● **TASK PROMPT**
For this exercise, write out every entry exactly and leave the pictures out.
---------- DATA SHOWN
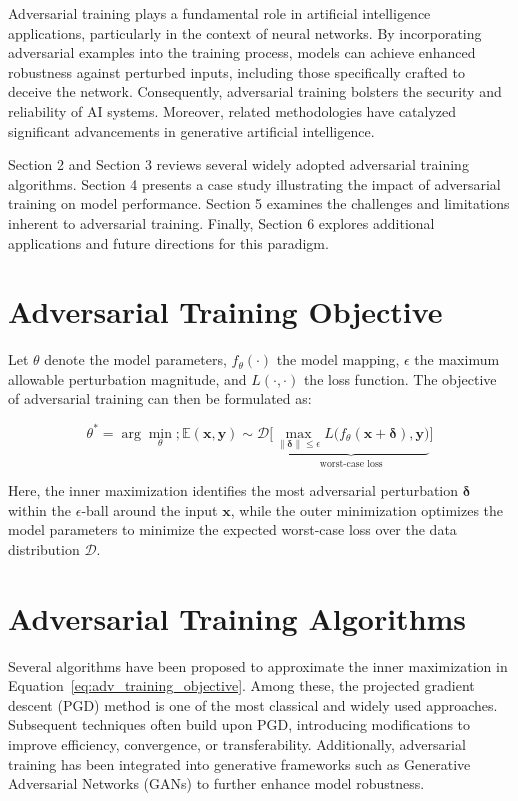 \documentclass[10pt,twocolumn,letterpaper]{article}
\begin{document}
Adversarial training plays a fundamental role in artificial intelligence applications, particularly in the context of neural networks. By incorporating adversarial examples into the training process, models can achieve enhanced robustness against perturbed inputs, including those specifically crafted to deceive the network. Consequently, adversarial training bolsters the security and reliability of AI systems. Moreover, related methodologies have catalyzed significant advancements in generative artificial intelligence.

Section 2 and Section 3 reviews several widely adopted adversarial training algorithms. Section 4 presents a case study illustrating the impact of adversarial training on model performance. Section 5 examines the challenges and limitations inherent to adversarial training. Finally, Section 6 explores additional applications and future directions for this paradigm.

\section{Adversarial Training Objective}
Let $\theta$ denote the model parameters, $f_{\theta}(\cdot)$ the model mapping, $\epsilon$ the maximum allowable perturbation magnitude, and $L(\cdot,\cdot)$ the loss function. The objective of adversarial training can then be formulated as:

\begin{equation}
\theta^{*} = \arg\min_{\theta} ; \mathbb{E}{(\mathbf{x},\mathbf{y}) \sim \mathcal{D}} \Biggl[\underbrace{\max_{{\lVert \mathbf{\delta} \rVert \le \epsilon}} L\bigl(f_{\theta}(\mathbf{x} + \mathbf{\delta}), \mathbf{y}\bigr)}_{\text{worst-case loss}}\Biggr]
\label{eq:adv_training_objective}
\end{equation}

Here, the inner maximization identifies the most adversarial perturbation $\mathbf{\delta}$ within the $\epsilon$-ball around the input $\mathbf{x}$, while the outer minimization optimizes the model parameters to minimize the expected worst-case loss over the data distribution $\mathcal{D}$.

\section{Adversarial Training Algorithms}
Several algorithms have been proposed to approximate the inner maximization in Equation~\eqref{eq:adv_training_objective}. Among these, the projected gradient descent (PGD) method is one of the most classical and widely used approaches. Subsequent techniques often build upon PGD, introducing modifications to improve efficiency, convergence, or transferability. Additionally, adversarial training has been integrated into generative frameworks such as Generative Adversarial Networks (GANs) to further enhance model robustness.
\end{document}
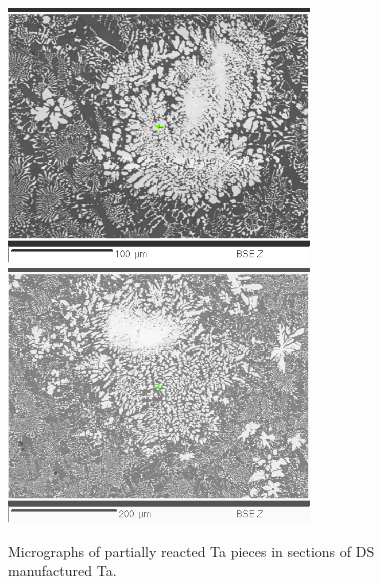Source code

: %
\begin{figure}[htbp]
\begin{center}
\includegraphics[width=8cm]{manual_15_vi}
\includegraphics[width=8cm]{manual_15_vii}
\caption{Micrographs of partially reacted Ta pieces in sections of DS manufactured Ta.}
\label{fig:unmeltedi}
\end{center}
\end{figure}
%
--------------------
● **EXPECTED ANSWER**
 \documentclass[10pt,twocolumn,letterpaper]{article}
\begin{document}
Adversarial training plays a fundamental role in artificial intelligence applications, particularly in the context of neural networks. By incorporating adversarial examples into the training process, models can achieve enhanced robustness against perturbed inputs, including those specifically crafted to deceive the network. Consequently, adversarial training bolsters the security and reliability of AI systems. Moreover, related methodologies have catalyzed significant advancements in generative artificial intelligence.

Section 2 and Section 3 reviews several widely adopted adversarial training algorithms. Section 4 presents a case study illustrating the impact of adversarial training on model performance. Section 5 examines the challenges and limitations inherent to adversarial training. Finally, Section 6 explores additional applications and future directions for this paradigm.

\section{Adversarial Training Objective}
Let $\theta$ denote the model parameters, $f_{\theta}(\cdot)$ the model mapping, $\epsilon$ the maximum allowable perturbation magnitude, and $L(\cdot,\cdot)$ the loss function. The objective of adversarial training can then be formulated as:

\begin{equation}
\theta^{*} = \arg\min_{\theta} ; \mathbb{E}{(\mathbf{x},\mathbf{y}) \sim \mathcal{D}} \Biggl[\underbrace{\max_{{\lVert \mathbf{\delta} \rVert \le \epsilon}} L\bigl(f_{\theta}(\mathbf{x} + \mathbf{\delta}), \mathbf{y}\bigr)}_{\text{worst-case loss}}\Biggr]
\label{eq:adv_training_objective}
\end{equation}

Here, the inner maximization identifies the most adversarial perturbation $\mathbf{\delta}$ within the $\epsilon$-ball around the input $\mathbf{x}$, while the outer minimization optimizes the model parameters to minimize the expected worst-case loss over the data distribution $\mathcal{D}$.

\section{Adversarial Training Algorithms}
Several algorithms have been proposed to approximate the inner maximization in Equation~\eqref{eq:adv_training_objective}. Among these, the projected gradient descent (PGD) method is one of the most classical and widely used approaches. Subsequent techniques often build upon PGD, introducing modifications to improve efficiency, convergence, or transferability. Additionally, adversarial training has been integrated into generative frameworks such as Generative Adversarial Networks (GANs) to further enhance model robustness.
\end{document}
Source code

: %
\begin{figure}[htbp]
\begin{center}
\includegraphics[width=8cm]{manual_15_vi}
\includegraphics[width=8cm]{manual_15_vii}
\caption{Micrographs of partially reacted Ta pieces in sections of DS manufactured Ta.}
\label{fig:unmeltedi}
\end{center}
\end{figure}
%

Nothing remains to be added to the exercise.